What’s mother-in-law’s revenge, you ask? Well, Kay didn’t really know what it was but she named this formidable garden invader after her mother-in-law gifted Kay a few seedlings for her garden claiming they’d be the perfect filler and ground cover for her beautiful front gardens. Kay’s mother-in-law passed shortly after she planted them and said they’ve been haunting her gardens ever since. The seedlings quickly multiplied and choked out many of her strongest plants. She’s been pulling them from her garden–and cursing her mother-in-law–every year since.
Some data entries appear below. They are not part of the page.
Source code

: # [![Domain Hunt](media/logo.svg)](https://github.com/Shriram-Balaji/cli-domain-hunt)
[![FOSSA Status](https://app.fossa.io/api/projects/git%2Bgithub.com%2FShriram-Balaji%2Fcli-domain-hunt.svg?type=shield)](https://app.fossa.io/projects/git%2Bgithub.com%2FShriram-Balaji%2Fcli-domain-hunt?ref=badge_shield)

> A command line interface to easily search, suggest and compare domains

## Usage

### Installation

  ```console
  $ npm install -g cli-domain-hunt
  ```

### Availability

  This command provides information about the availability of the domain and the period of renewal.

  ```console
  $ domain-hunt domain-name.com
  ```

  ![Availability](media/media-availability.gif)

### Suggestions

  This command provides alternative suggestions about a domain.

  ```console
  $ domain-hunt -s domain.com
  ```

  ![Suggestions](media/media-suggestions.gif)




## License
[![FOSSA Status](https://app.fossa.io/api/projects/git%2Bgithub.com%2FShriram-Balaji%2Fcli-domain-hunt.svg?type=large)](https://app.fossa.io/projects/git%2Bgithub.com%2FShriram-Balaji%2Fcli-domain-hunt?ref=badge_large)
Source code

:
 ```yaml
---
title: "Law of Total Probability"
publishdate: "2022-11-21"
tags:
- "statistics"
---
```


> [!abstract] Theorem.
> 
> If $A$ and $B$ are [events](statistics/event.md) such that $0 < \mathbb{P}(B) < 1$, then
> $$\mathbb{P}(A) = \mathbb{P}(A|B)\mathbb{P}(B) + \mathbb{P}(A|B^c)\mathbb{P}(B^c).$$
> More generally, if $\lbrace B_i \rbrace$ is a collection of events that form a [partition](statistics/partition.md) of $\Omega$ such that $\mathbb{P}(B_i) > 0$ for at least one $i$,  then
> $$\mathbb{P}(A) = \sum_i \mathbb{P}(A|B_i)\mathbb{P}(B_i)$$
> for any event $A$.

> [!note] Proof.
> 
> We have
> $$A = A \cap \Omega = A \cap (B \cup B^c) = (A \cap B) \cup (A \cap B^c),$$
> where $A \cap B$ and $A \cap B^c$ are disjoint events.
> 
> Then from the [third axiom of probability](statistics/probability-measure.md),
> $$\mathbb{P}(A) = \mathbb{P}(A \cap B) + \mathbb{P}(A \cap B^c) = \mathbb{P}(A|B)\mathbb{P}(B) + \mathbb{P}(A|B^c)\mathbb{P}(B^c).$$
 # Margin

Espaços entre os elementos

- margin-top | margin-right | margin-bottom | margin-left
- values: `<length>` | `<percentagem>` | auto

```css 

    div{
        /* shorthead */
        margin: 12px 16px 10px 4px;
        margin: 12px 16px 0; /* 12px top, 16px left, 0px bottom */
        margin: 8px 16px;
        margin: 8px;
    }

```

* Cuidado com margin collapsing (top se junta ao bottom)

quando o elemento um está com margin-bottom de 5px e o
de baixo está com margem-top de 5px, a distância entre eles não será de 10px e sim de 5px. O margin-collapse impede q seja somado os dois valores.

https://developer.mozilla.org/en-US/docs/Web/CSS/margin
Since making this our home and taking over the gardens, I too now curse Kay’s mother-in-law every time I have to weed it out of the gardens. It doesn’t just cover the open, available real estate on the ground, it likes to hide in the middle of other plants–like my hostas, chrysanthemums, and russian sage–making finding them early and pulling a bitch. And despite my best back-breaking, weed-pulling efforts, it seems to come back with more vehemence each time. I’m telling y’all this stuff could flourish in a vat of bleach with no light.
Finally, I did some research last year and discovered the real name of this pest–goutweed. Goutweed is an extremely aggressive, invasive perennial. Savvy Gardening calls it the “cockroach of the botanical world” and “a beast to eradicate”. While on the prohibited or restricted plant list in some states, goutweed can be found in some garden centers under the name of “bishop’s-weed” or even “snow-on-the-mountian”.
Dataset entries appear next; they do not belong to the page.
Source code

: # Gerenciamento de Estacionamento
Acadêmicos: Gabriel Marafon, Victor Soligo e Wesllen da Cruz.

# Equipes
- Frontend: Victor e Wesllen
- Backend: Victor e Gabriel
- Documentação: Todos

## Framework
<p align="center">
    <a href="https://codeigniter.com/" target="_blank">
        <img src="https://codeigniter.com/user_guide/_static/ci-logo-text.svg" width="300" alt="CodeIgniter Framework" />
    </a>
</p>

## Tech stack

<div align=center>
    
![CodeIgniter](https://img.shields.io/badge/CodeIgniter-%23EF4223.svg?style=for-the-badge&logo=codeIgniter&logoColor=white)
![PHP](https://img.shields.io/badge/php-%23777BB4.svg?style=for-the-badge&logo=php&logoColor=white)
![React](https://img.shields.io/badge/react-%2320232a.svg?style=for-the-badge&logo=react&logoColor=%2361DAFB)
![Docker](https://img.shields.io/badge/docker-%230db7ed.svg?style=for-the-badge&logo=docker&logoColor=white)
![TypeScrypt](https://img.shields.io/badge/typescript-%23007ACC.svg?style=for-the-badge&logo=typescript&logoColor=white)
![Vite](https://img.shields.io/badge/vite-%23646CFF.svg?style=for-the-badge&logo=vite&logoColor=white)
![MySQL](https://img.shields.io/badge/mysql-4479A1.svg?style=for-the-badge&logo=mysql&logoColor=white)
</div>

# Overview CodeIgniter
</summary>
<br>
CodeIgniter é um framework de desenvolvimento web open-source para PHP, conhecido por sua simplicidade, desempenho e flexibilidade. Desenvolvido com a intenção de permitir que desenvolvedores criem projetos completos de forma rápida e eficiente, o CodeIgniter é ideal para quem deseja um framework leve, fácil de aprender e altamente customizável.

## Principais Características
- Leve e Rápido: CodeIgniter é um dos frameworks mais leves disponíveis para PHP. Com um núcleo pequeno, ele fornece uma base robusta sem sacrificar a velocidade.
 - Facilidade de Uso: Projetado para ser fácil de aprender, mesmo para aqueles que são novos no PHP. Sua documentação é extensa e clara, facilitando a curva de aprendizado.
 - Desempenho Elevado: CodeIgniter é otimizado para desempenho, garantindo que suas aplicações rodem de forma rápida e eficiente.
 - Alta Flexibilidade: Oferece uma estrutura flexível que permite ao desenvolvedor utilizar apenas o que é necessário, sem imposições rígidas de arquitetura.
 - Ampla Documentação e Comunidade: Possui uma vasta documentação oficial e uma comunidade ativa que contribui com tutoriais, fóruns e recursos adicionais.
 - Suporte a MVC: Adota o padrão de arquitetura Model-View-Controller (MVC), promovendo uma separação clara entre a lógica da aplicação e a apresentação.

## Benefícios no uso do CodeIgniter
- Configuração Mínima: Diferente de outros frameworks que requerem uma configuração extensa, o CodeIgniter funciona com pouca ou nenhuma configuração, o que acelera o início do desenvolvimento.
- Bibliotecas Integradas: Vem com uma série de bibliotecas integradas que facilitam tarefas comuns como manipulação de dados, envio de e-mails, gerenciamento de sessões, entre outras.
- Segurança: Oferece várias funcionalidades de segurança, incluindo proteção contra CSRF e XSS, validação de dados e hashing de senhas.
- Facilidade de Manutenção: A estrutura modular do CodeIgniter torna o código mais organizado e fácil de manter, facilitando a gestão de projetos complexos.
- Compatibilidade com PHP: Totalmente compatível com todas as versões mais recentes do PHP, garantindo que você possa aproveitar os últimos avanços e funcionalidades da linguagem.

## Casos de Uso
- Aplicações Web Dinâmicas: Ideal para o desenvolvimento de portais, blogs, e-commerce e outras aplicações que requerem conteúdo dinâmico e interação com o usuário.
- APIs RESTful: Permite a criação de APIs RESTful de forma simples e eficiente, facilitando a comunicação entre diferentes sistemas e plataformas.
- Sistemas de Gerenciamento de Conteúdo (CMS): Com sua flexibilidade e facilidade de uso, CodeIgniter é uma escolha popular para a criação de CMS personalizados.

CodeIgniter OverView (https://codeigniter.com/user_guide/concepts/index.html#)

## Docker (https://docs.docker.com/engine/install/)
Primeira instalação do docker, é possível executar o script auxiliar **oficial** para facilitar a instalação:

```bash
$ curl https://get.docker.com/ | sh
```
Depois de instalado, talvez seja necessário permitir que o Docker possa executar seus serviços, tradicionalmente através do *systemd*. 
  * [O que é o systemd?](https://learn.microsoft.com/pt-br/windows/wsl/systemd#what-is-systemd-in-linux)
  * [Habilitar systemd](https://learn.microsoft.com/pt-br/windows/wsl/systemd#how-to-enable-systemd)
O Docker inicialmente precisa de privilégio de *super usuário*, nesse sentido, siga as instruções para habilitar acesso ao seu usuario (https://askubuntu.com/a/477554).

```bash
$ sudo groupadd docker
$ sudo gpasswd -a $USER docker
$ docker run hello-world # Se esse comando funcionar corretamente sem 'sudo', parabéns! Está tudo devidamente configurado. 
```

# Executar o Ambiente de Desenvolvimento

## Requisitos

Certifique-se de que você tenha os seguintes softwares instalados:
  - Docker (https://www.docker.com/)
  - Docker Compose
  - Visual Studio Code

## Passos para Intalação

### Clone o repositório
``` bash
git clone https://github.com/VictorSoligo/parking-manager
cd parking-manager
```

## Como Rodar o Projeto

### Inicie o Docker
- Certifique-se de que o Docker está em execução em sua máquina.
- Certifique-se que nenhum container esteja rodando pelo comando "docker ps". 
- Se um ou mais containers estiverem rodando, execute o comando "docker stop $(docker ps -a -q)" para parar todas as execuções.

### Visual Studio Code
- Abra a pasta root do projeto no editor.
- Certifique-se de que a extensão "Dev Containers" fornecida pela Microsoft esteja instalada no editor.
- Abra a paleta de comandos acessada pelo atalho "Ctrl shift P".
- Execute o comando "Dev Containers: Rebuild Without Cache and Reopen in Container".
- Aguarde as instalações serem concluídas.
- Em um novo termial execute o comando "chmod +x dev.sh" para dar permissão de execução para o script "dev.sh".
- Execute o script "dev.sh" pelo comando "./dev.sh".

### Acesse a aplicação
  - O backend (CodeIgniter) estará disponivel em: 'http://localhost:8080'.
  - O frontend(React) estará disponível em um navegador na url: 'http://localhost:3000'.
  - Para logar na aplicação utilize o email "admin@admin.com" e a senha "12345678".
Turns out, Kay’s approach of pulling the plant, which often comes up fairly easily, is one of the worst things you can do! Goutweed stems from a web of rhizomes which branch far and wide underground. You see, rhizomes have a nasty habit of multiplying from broken or left behind roots in the ground–like when you pluck gray a hair and five more emerge, thriving and taunting you.
So how do you get rid of it? It’s a painstaking process. Many sites recommend fully covering it with plastic, essentially “cooking” the devil which can take anywhere from 8 weeks to 2 whole seasons. You can also smother it by cutting it down and covering it with cardboard and mulch – 2-3 feet beyond the menace’s prersence. Another option is spraying it down with a vinegar solution or even chemical-based weed killer like Round-up.
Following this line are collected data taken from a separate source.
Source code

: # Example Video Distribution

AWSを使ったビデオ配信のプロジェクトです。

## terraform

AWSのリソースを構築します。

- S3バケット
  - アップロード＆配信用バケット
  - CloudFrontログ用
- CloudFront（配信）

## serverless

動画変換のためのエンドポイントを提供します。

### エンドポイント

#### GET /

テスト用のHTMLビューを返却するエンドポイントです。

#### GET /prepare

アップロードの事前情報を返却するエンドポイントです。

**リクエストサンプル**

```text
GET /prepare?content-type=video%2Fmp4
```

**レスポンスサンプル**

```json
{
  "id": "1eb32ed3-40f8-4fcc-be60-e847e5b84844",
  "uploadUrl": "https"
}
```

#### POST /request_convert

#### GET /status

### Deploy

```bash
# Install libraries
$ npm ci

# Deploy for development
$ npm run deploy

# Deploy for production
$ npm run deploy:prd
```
My initial plan was to try the smother and cover method. I figured I could cover around some existing plants and add good soil above, building up the gardens and planting new perennials which would look better in the front of the house than black plastic. Besides, I had PLENTY of cardboard thanks to Amazon and Christmas time which I stored for several months. Unfortunately, when we prepared for hosting my sister-in-law’s engagement party in May, Sr. wanted the garage clean and recycled all my cardboard. To be fair, I caved and gave him permission.
June is always a busy month at work and difficult for me to get in the gardens and then I was out of comission for several months with nausea in my first trimester. By the time I got back to life–and the gardens–in September, mother-in-law’s revenge had ravaged the front gardens.
Exhausted and over it, I’m not ashamed to say I finally caved and turned to the chemicals. After all, this was war. I came to terms with the fact that there’d be some casualties, like my russian sage, mums, and a few other perennials. After the first careful spray, I was disappointed that the beast didn’t begin to wither within hours. I had totally imagined a scene out of The Wizard of Oz when Dorothy douses the Wicked Witch with water and finally ends her reign of terror.
No such luck. However, after a few weeks a difference could be seen. AND my chrysanthemums didn’t die! Two more rounds of spraying and I’ve made a serious dent in the rein of Kay’s Mother-in-law’s revenge.
Unfortunately, the arrival of the cold weather has stalled my progress because the chemical sprays are recommended for using weather above 60 degrees. Looks like there will be more work in the spring. I’m thinking I may need to srpay again a time or two and then will likely cover with cardboard and fresh soil so I can plant a few new beauties. This will allow the new plants to thrive while the chemicals dissipate under the decomposing cardboard barrier.
I also haven’t touched the bed of hostas in front of the kitchen bay window yet but I plan to smother and cover that small bed. With my Japanese Maple in that bed, I don’t want to use any chemicals. Besides, the hostas are overgrown and can’t be divided because they’re infested with goutweed so removal or covering is the best option. I’ll cover it this winter and it’ll be fun to design a new perennial bed there in the spring–something that doesn’t have hostas maybe?